During the gala last weekend, after his good friend Bill Cosby introduced him, Wein stated, “I was fighting for respect in jazz.” Newport’s 60 years proves there is respect for jazz and Wein, who had the perseverance to keep it moving on a creative journey with young and established musicians.
This year, the festival was extended to three days, as opposed to its usual two. There was more than enough music to please jazz fans from as far as Sweden.
On opening day, Jon Batiste played his melodica, keyboards and piano and sang, accompanied by his group, Stay Human.

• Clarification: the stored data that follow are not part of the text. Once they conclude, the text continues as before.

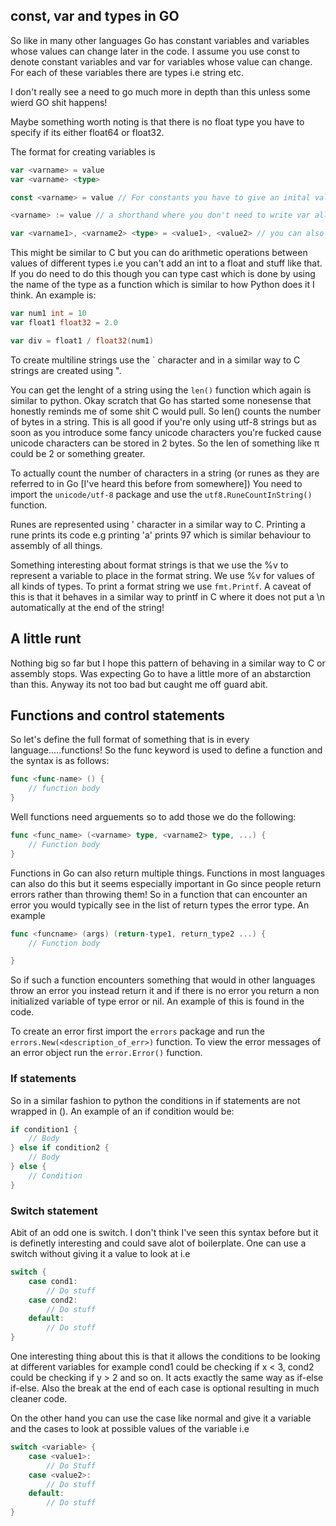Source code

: ## const, var and types in GO

So like in many other languages Go has constant variables and variables whose values can change later in the code. I assume you use const to denote constant variables and var for variables whose value can change. For each of these variables there are types i.e string etc.

I don't really see a need to go much more in depth than this unless some wierd GO shit happens!

Maybe something worth noting is that there is no float type you have to specify if its either float64 or float32.

The format for creating variables is

```go
var <varname> = value
var <varname> <type>

const <varname> = value // For constants you have to give an inital value

<varname> := value // a shorthand where you don't need to write var all the time

var <varname1>, <varname2> <type> = <value1>, <value2> // you can also define multiple variables in one line and this can have the different variations shown above
```

This might be similar to C but you can do arithmetic operations between values of different types i.e you can't add an int to a float and stuff like that. If you do need to do this though you can type cast which is done by using the name of the type as a function which is similar to how Python does it I think. An example is:

```go
var num1 int = 10
var float1 float32 = 2.0

var div = float1 / float32(num1)
```

To create multiline strings use the ` character and in a similar way to C strings are created using ".

You can get the lenght of a string using the `len()` function which again is similar to python. Okay scratch that Go has started some nonesense that honestly reminds me of some shit C would pull. So len() counts the number of bytes in a string. This is all good if you're only using utf-8 strings but as soon as you introduce some fancy unicode characters you're fucked cause unicode characters can be stored in 2 bytes. So the len of something like π could be 2 or something greater.

To actually count the number of characters in a string (or runes as they are referred to in Go [I've heard this before from somewhere]) You need to import the `unicode/utf-8` package and use the `utf8.RuneCountInString()` function.

Runes are represented using ' character in a similar way to C. Printing a rune prints its code e.g printing 'a' prints 97 which is similar behaviour to assembly of all things.

Something interesting about format strings is that we use the %v to represent a variable to place in the format string. We use %v for values of all kinds of types. To print a format string we use `fmt.Printf`. A caveat of this is that it behaves in a similar way to printf in C where it does not put a \n automatically at the end of the string!

## A little runt

Nothing big so far but I hope this pattern of behaving in a similar way to C or assembly stops. Was expecting Go to have a little more of an abstarction than this. Anyway its not too bad but caught me off guard abit.

## Functions and control statements

So let's define the full format of something that is in every language.....functions! So the func keyword is used to define a function and the syntax is as follows:

```go
func <func-name> () {
    // function body
}
```

Well functions need arguements so to add those we do the following:

```go
func <func_name> (<varname> type, <varname2> type, ...) {
    // Function body
}
```

Functions in Go can also return multiple things. Functions in most languages can also do this but it seems especially important in Go since people return errors rather than throwing them! So in a function that can encounter an error you would typically see in the list of return types the error type. An example

```go
func <funcname> (args) (return-type1, return_type2 ...) {
    // Function body

}
```

So if such a function encounters something that would in other languages throw an error you instead return it and if there is no error you return a non initialized variable of type error or nil. An example of this is found in the code.

To create an error first import the `errors` package and run the `errors.New(<description_of_err>)` function. To view the error messages of an error object run the `error.Error()` function.


### If statements

So in a similar fashion to python the conditions in if statements are not wrapped in (). An example of an if condition would be:

```go
if condition1 {
    // Body
} else if condition2 {
    // Body
} else {
    // Condition
}
```

### Switch statement

Abit of an odd one is switch. I don't think I've seen this syntax before but it is definetly interesting and could save alot of boilerplate. One can use a switch without giving it a value to look at i.e

```go
switch {
    case cond1:
        // Do stuff
    case cond2:
        // Do stuff
    default:
        // Do stuff
}
```

One interesting thing about this is that it allows the conditions to be looking at different variables for example cond1 could be checking if x < 3, cond2 could be checking if y > 2 and so on. It acts exactly the same way as if-else if-else. Also the break at the end of each case is optional resulting in much cleaner code.

On the other hand you can use the case like normal and give it a variable and the cases to look at possible values of the variable i.e

```go
switch <variable> {
    case <value1>:
        // Do Stuff
    case <value2>:
        // Do stuff
    default:
        // Do stuff
}
```
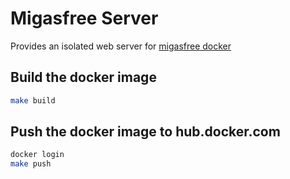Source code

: # Migasfree Server

Provides an isolated web server for [migasfree docker](https://github.com/migasfree/migasfree-docker)


## Build the docker image

```sh
make build
```

## Push the docker image to hub.docker.com

```sh
docker login
make push
```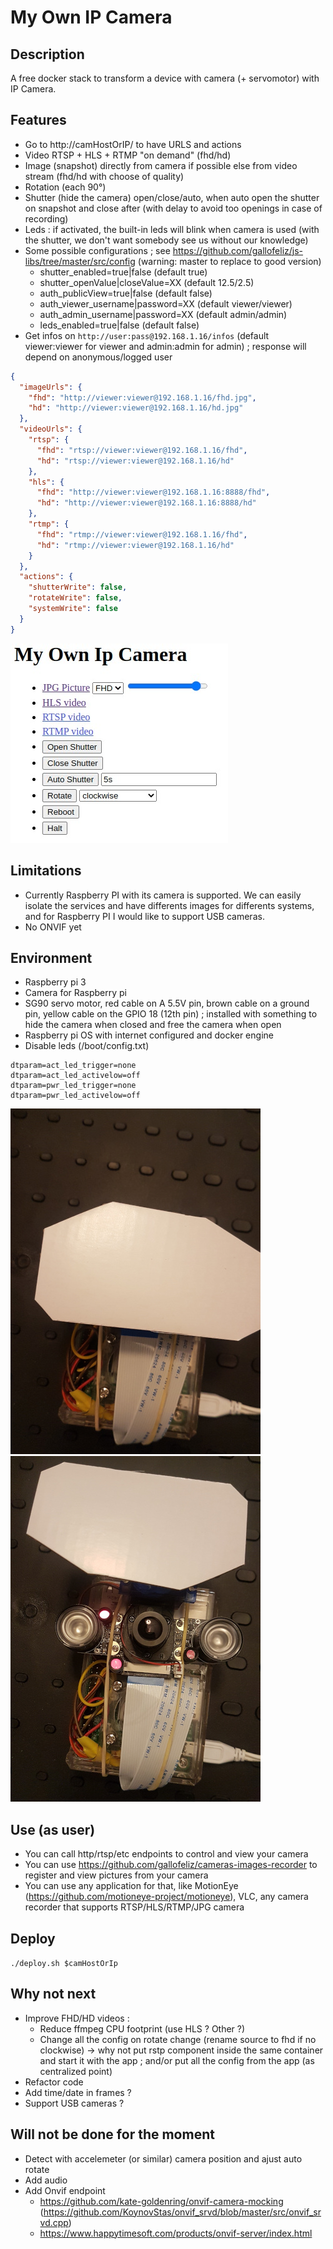 # My Own IP Camera

## Description

A free docker stack to transform a device with camera (+ servomotor) with IP Camera.

## Features

- Go to http://camHostOrIP/ to have URLS and actions
- Video RTSP + HLS + RTMP "on demand" (fhd/hd)
- Image (snapshot) directly from camera if possible else from video stream (fhd/hd with choose of quality)
- Rotation (each 90°)
- Shutter (hide the camera) open/close/auto, when auto open the shutter on snapshot and close after (with delay to avoid too openings in case of recording)
- Leds : if activated, the built-in leds will blink when camera is used (with the shutter, we don't want somebody see us without our knowledge)
- Some possible configurations ; see https://github.com/gallofeliz/js-libs/tree/master/src/config (warning: master to replace to good version)
  - shutter_enabled=true|false (default true)
  - shutter_openValue|closeValue=XX (default 12.5/2.5)
  - auth_publicView=true|false (default false)
  - auth_viewer_username|password=XX (default viewer/viewer)
  - auth_admin_username|password=XX (default admin/admin)
  - leds_enabled=true|false (default false)
- Get infos on `http://user:pass@192.168.1.16/infos` (default viewer:viewer for viewer and admin:admin for admin) ; response will depend on anonymous/logged user
```json
{
  "imageUrls": {
    "fhd": "http://viewer:viewer@192.168.1.16/fhd.jpg",
    "hd": "http://viewer:viewer@192.168.1.16/hd.jpg"
  },
  "videoUrls": {
    "rtsp": {
      "fhd": "rtsp://viewer:viewer@192.168.1.16/fhd",
      "hd": "rtsp://viewer:viewer@192.168.1.16/hd"
    },
    "hls": {
      "fhd": "http://viewer:viewer@192.168.1.16:8888/fhd",
      "hd": "http://viewer:viewer@192.168.1.16:8888/hd"
    },
    "rtmp": {
      "fhd": "rtmp://viewer:viewer@192.168.1.16/fhd",
      "hd": "rtmp://viewer:viewer@192.168.1.16/hd"
    }
  },
  "actions": {
    "shutterWrite": false,
    "rotateWrite": false,
    "systemWrite": false
  }
}
```

![](doc/ui.png)

## Limitations

- Currently Raspberry PI with its camera is supported. We can easily isolate the services and have differents images for differents systems, and for Raspberry PI I would like to support USB cameras.
- No ONVIF yet

## Environment

- Raspberry pi 3
- Camera for Raspberry pi
- SG90 servo motor, red cable on A 5.5V pin, brown cable on a ground pin, yellow cable on the GPIO 18 (12th pin) ; installed with something to hide the camera when closed and free the camera when open
- Raspberry pi OS with internet configured and docker engine
- Disable leds (/boot/config.txt)
```
dtparam=act_led_trigger=none
dtparam=act_led_activelow=off
dtparam=pwr_led_trigger=none
dtparam=pwr_led_activelow=off
```

![](doc/device-shutter-closed.jpg) ![](doc/device-shutter-open.jpg)

## Use (as user)

- You can call http/rtsp/etc endpoints to control and view your camera
- You can use https://github.com/gallofeliz/cameras-images-recorder to register and view pictures from your camera
- You can use any application for that, like MotionEye (https://github.com/motioneye-project/motioneye), VLC, any camera recorder that supports RTSP/HLS/RTMP/JPG camera

## Deploy

`./deploy.sh $camHostOrIp`

## Why not next
- Improve FHD/HD videos :
  - Reduce ffmpeg CPU footprint (use HLS ? Other ?)
  - Change all the config on rotate change (rename source to fhd if no clockwise) -> why not put rstp component inside the same container and start it with the app ; and/or put all the config from the app (as centralized point)
- Refactor code
- Add time/date in frames ?
- Support USB cameras ?

## Will not be done for the moment
- Detect with accelemeter (or similar) camera position and ajust auto rotate
- Add audio
- Add Onvif endpoint
  - https://github.com/kate-goldenring/onvif-camera-mocking (https://github.com/KoynovStas/onvif_srvd/blob/master/src/onvif_srvd.cpp)
  - https://www.happytimesoft.com/products/onvif-server/index.html
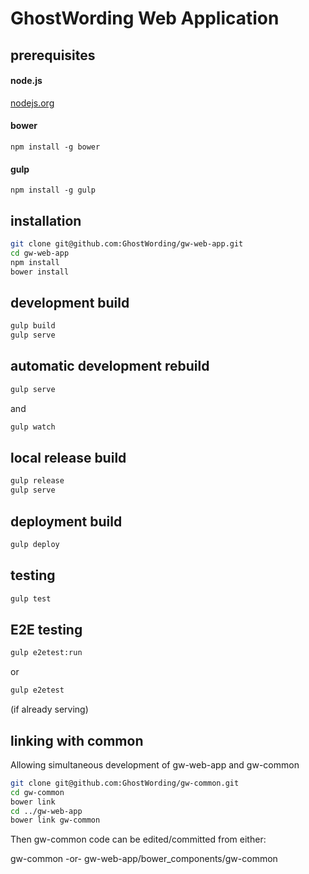 GhostWording Web Application
============================

prerequisites
-------------

#### node.js
[nodejs.org](http://nodejs.org)

#### bower
```npm install -g bower```

#### gulp
```npm install -g gulp```

installation
------------

```sh
git clone git@github.com:GhostWording/gw-web-app.git
cd gw-web-app
npm install
bower install
```

development build
-----------------

```sh
gulp build
gulp serve
```

automatic development rebuild
-----------------------------

```sh
gulp serve
```

and

```sh
gulp watch
```

local release build
-------------------

```sh
gulp release
gulp serve
```

deployment build
----------------

```sh
gulp deploy
```

testing
-------

```sh
gulp test
```

E2E testing
-----------

```sh
gulp e2etest:run
```

or

```sh
gulp e2etest
```

(if already serving)

linking with common
-------------------

Allowing simultaneous development of gw-web-app and gw-common

```sh
git clone git@github.com:GhostWording/gw-common.git
cd gw-common
bower link
cd ../gw-web-app
bower link gw-common
```

Then gw-common code can be edited/committed from either:

gw-common 
-or-
gw-web-app/bower_components/gw-common
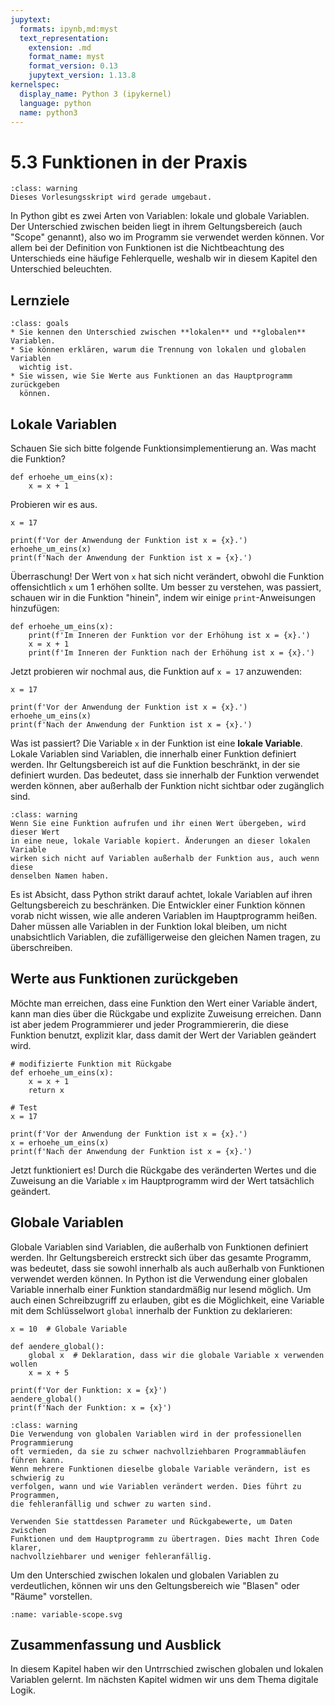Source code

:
 ```yaml
---
jupytext:
  formats: ipynb,md:myst
  text_representation:
    extension: .md
    format_name: myst
    format_version: 0.13
    jupytext_version: 1.13.8
kernelspec:
  display_name: Python 3 (ipykernel)
  language: python
  name: python3
---
```


# 5.3 Funktionen in der Praxis

```{admonition} Hinweise zur Vorlesung Objektorientierte Programmierung im WiSe 2025/26
:class: warning
Dieses Vorlesungsskript wird gerade umgebaut.
```

In Python gibt es zwei Arten von Variablen: lokale und globale Variablen. Der
Unterschied zwischen beiden liegt in ihrem Geltungsbereich (auch "Scope"
genannt), also wo im Programm sie verwendet werden können. Vor allem bei der
Definition von Funktionen ist die Nichtbeachtung des Unterschieds eine häufige
Fehlerquelle, weshalb wir in diesem Kapitel den Unterschied beleuchten.

## Lernziele

```{admonition} Lernziele
:class: goals
* Sie kennen den Unterschied zwischen **lokalen** und **globalen** Variablen.
* Sie können erklären, warum die Trennung von lokalen und globalen Variablen
  wichtig ist.
* Sie wissen, wie Sie Werte aus Funktionen an das Hauptprogramm zurückgeben
  können.
```

## Lokale Variablen

Schauen Sie sich bitte folgende Funktionsimplementierung an. Was macht die
Funktion?

```{code-cell} ipython3
def erhoehe_um_eins(x):
    x = x + 1
```

Probieren wir es aus.

```{code-cell} ipython3
x = 17

print(f'Vor der Anwendung der Funktion ist x = {x}.')
erhoehe_um_eins(x)
print(f'Nach der Anwendung der Funktion ist x = {x}.')
```

Überraschung! Der Wert von `x` hat sich nicht verändert, obwohl die Funktion
offensichtlich `x` um 1 erhöhen sollte. Um besser zu verstehen, was passiert,
schauen wir in die Funktion "hinein", indem wir einige `print`-Anweisungen
hinzufügen:

```{code-cell} ipython3
def erhoehe_um_eins(x):
    print(f'Im Inneren der Funktion vor der Erhöhung ist x = {x}.')
    x = x + 1
    print(f'Im Inneren der Funktion nach der Erhöhung ist x = {x}.') 
```

Jetzt probieren wir nochmal aus, die Funktion auf `x = 17` anzuwenden:

```{code-cell} ipython
x = 17

print(f'Vor der Anwendung der Funktion ist x = {x}.')
erhoehe_um_eins(x)
print(f'Nach der Anwendung der Funktion ist x = {x}.')
```

Was ist passiert? Die Variable `x` in der Funktion ist eine **lokale Variable**.
Lokale Variablen sind Variablen, die innerhalb einer Funktion definiert werden.
Ihr Geltungsbereich ist auf die Funktion beschränkt, in der sie definiert
wurden. Das bedeutet, dass sie innerhalb der Funktion verwendet werden können,
aber außerhalb der Funktion nicht sichtbar oder zugänglich sind.

```{admonition} Hinweis
:class: warning
Wenn Sie eine Funktion aufrufen und ihr einen Wert übergeben, wird dieser Wert
in eine neue, lokale Variable kopiert. Änderungen an dieser lokalen Variable
wirken sich nicht auf Variablen außerhalb der Funktion aus, auch wenn diese
denselben Namen haben.
```

Es ist Absicht, dass Python strikt darauf achtet, lokale Variablen auf ihren Geltungsbereich zu beschränken. Die Entwickler einer Funktion können vorab nicht wissen, wie alle anderen Variablen im Hauptprogramm heißen. Daher müssen alle Variablen in der Funktion lokal bleiben, um nicht unabsichtlich Variablen, die zufälligerweise den gleichen Namen tragen, zu überschreiben.

## Werte aus Funktionen zurückgeben

Möchte man erreichen, dass eine Funktion den Wert einer Variable ändert, kann man dies über die Rückgabe und explizite Zuweisung erreichen. Dann ist aber jedem Programmierer und jeder Programmiererin, die diese Funktion benutzt, explizit klar, dass damit der Wert der Variablen geändert wird.

```{code-cell}
# modifizierte Funktion mit Rückgabe
def erhoehe_um_eins(x):
    x = x + 1
    return x

# Test
x = 17

print(f'Vor der Anwendung der Funktion ist x = {x}.')
x = erhoehe_um_eins(x)
print(f'Nach der Anwendung der Funktion ist x = {x}.')
```

Jetzt funktioniert es! Durch die Rückgabe des veränderten Wertes und die
Zuweisung an die Variable `x` im Hauptprogramm wird der Wert tatsächlich
geändert.

## Globale Variablen

Globale Variablen sind Variablen, die außerhalb von Funktionen definiert werden. Ihr Geltungsbereich erstreckt sich über das gesamte Programm, was bedeutet, dass sie sowohl innerhalb als auch außerhalb von Funktionen verwendet werden können.
In Python ist die Verwendung einer globalen Variable innerhalb einer Funktion standardmäßig nur lesend möglich. Um auch einen Schreibzugriff zu erlauben, gibt es die Möglichkeit, eine Variable mit dem Schlüsselwort `global` innerhalb der Funktion zu deklarieren:

```{code-cell}
x = 10  # Globale Variable

def aendere_global():
    global x  # Deklaration, dass wir die globale Variable x verwenden wollen
    x = x + 5

print(f'Vor der Funktion: x = {x}')
aendere_global()
print(f'Nach der Funktion: x = {x}')
```

```{admonition} Warnung
:class: warning
Die Verwendung von globalen Variablen wird in der professionellen Programmierung
oft vermieden, da sie zu schwer nachvollziehbaren Programmabläufen führen kann.
Wenn mehrere Funktionen dieselbe globale Variable verändern, ist es schwierig zu
verfolgen, wann und wie Variablen verändert werden. Dies führt zu Programmen,
die fehleranfällig und schwer zu warten sind.

Verwenden Sie stattdessen Parameter und Rückgabewerte, um Daten zwischen
Funktionen und dem Hauptprogramm zu übertragen. Dies macht Ihren Code klarer,
nachvollziehbarer und weniger fehleranfällig.
```

Um den Unterschied zwischen lokalen und globalen Variablen zu verdeutlichen, können wir uns den Geltungsbereich wie "Blasen" oder "Räume" vorstellen.

```{image} pics/variable-scope.svg
:name: variable-scope.svg
```

## Zusammenfassung und Ausblick

In diesem Kapitel haben wir den Untrrschied zwischen globalen und lokalen
Variablen gelernt. Im nächsten Kapitel widmen wir uns dem Thema digitale Logik.
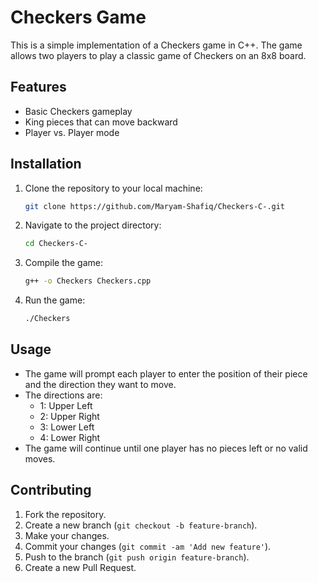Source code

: # Checkers Game

This is a simple implementation of a Checkers game in C++. The game allows two players to play a classic game of Checkers on an 8x8 board.

## Features

- Basic Checkers gameplay
- King pieces that can move backward
- Player vs. Player mode

## Installation

1. Clone the repository to your local machine:

    ```bash
    git clone https://github.com/Maryam-Shafiq/Checkers-C-.git
    ```

2. Navigate to the project directory:

    ```bash
    cd Checkers-C-
    ```

3. Compile the game:

    ```bash
    g++ -o Checkers Checkers.cpp
    ```

4. Run the game:

    ```bash
    ./Checkers
    ```

## Usage

- The game will prompt each player to enter the position of their piece and the direction they want to move.
- The directions are:
  - 1: Upper Left
  - 2: Upper Right
  - 3: Lower Left
  - 4: Lower Right
- The game will continue until one player has no pieces left or no valid moves.


## Contributing

1. Fork the repository.
2. Create a new branch (`git checkout -b feature-branch`).
3. Make your changes.
4. Commit your changes (`git commit -am 'Add new feature'`).
5. Push to the branch (`git push origin feature-branch`).
6. Create a new Pull Request.



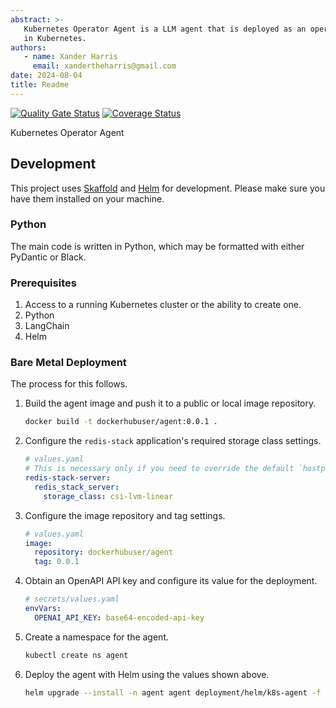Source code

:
 ```yaml
---
abstract: >-
   Kubernetes Operator Agent is a LLM agent that is deployed as an operator
   in Kubernetes.
authors:
   - name: Xander Harris
     email: xandertheharris@gmail.com
date: 2024-08-04
title: Readme
---
```


[![Quality Gate Status](https://sonarcloud.io/api/project_badges/measure?project=edwardtheharris_k8s-operator-agent&metric=alert_status)](https://sonarcloud.io/summary/new_code?id=edwardtheharris_k8s-operator-agent)
[![Coverage Status](https://coveralls.io/repos/github/edwardtheharris/k8s-operator-agent/badge.svg)](https://coveralls.io/github/edwardtheharris/k8s-operator-agent)

Kubernetes Operator Agent

## Development

This project uses [Skaffold](https://skaffold.dev/) and [Helm](https://helm.sh/)
for development. Please make sure you have them installed on your machine.

### Python

The main code is written in Python, which may be formatted with either
PyDantic or Black.

### Prerequisites

1. Access to a running Kubernetes cluster or the ability to create one.
2. Python
3. LangChain
4. Helm

### Bare Metal Deployment

The process for this follows.

1. Build the agent image and push it to a public or local image repository.

   ```sh
   docker build -t dockerhubuser/agent:0.0.1 .
   ```

2. Configure the `redis-stack` application's required storage class settings.

   ```yaml
   # values.yaml
   # This is necessary only if you need to override the default `hostpath` storageClass.
   redis-stack-server:
     redis_stack_server:
       storage_class: csi-lvm-linear
   ```

3. Configure the image repository and tag settings.

   ```yaml
   # values.yaml
   image:
     repository: dockerhubuser/agent
     tag: 0.0.1
   ```

4. Obtain an OpenAPI API key and configure its value for the deployment.

   ```yaml
   # secrets/values.yaml
   envVars:
     OPENAI_API_KEY: base64-encoded-api-key
   ```

5. Create a namespace for the agent.

   ```sh
   kubectl create ns agent
   ```

6. Deploy the agent with Helm using the values shown above.

   ```sh
   helm upgrade --install -n agent agent deployment/helm/k8s-agent -f secrets/values.yaml -f values.yaml
   ```
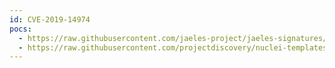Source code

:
 ```yaml
---
id: CVE-2019-14974
pocs:
  - https://raw.githubusercontent.com/jaeles-project/jaeles-signatures/master/cves/sugarcrm-xss-cve-2019-14974.yaml
  - https://raw.githubusercontent.com/projectdiscovery/nuclei-templates/master/cves/2019/CVE-2019-14974.yaml
---
```

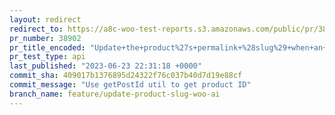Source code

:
 ```yaml
---
layout: redirect
redirect_to: https://a8c-woo-test-reports.s3.amazonaws.com/public/pr/38902/api/index.html
pr_number: 38902
pr_title_encoded: "Update+the+product%27s+permalink+%28slug%29+when+an+AI+suggestion+is+selected"
pr_test_type: api
last_published: "2023-06-23 22:31:18 +0000"
commit_sha: 409017b1376895d24322f76c037b40d7d19e88cf
commit_message: "Use getPostId util to get product ID"
branch_name: feature/update-product-slug-woo-ai
---
```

The New Orleans native stirred a spicy gumbo of jazz, blues, ragtime and marching soul, rearranging “St. James Infirmary” and Scott Joplin’s “The Entertainer.”
The International Tennis Hall of Fame had a double bill opening with Dee Dee Bridgewater featuring Theo Crocker. This warm, cloudy night was the singer’s debut at Newport.
As she walked on in a stunning black evening dress, she quickly noted, “I am honored to be on the same stage where Billie Holiday, Ella Fitzgerald and Dizzy performed their musical magic.”
She opened with “Good Morning Heartache,” manipulating the tempo to give herself more room for her sassy interludes, and followed with Holiday’s original “Fine and Mellow.” She has found an intuitive match with the young trumpeter Theo Crocker and his band. Bridgewater produced and is the guest vocalist on his latest CD (“Afro Physicist,” Okeh Records). By the standing ovation, it seems Bridgewater may be returning to Newport.
Next up was Wynton Marsalis and the Jazz at Lincoln Center Orchestra. The orchestra paid tribute to former Newport jazz legends, rearranging their original compositions, including Benny Carter’s “Echoes of San Juan,” featuring Victor Goines on soprano saxophone; Horace Silver’s “Senior Blues,” arranged by Carlos Henriquez; and Benny Carter’s “A Day and a Day or Again and Again,” featuring saxophonist Sherman Urbie.
Marsalis and the orchestra exemplified the definition of a big jazz band. Duke, Basie and Lunceford would have been proud. This was the first time their music grabbed me with such intensity, as well as the rest of the audience, who danced and offered standing ovations.
The sky cried all day, and by 2 p.m., it had rained so much the Fort Adams State Park grounds were a muddy mess. But the loyal jazz fans sat in their chairs with raincoats and umbrellas enjoying the music. Under the pouring sky, the Robert Glasper Experiment mixed it up, with his background developing from a jazz and R&B vibe. The pianist’s arrangement of Bill Wither’s “A Lovely Day,” with Casey Benjamin’s electronically mixed vocals, changed the tune’s sound. When he added his funked up soprano sax to the mix, it really took off, with drummer Mark Coleburg, bassist Burniss Travis and Glasper.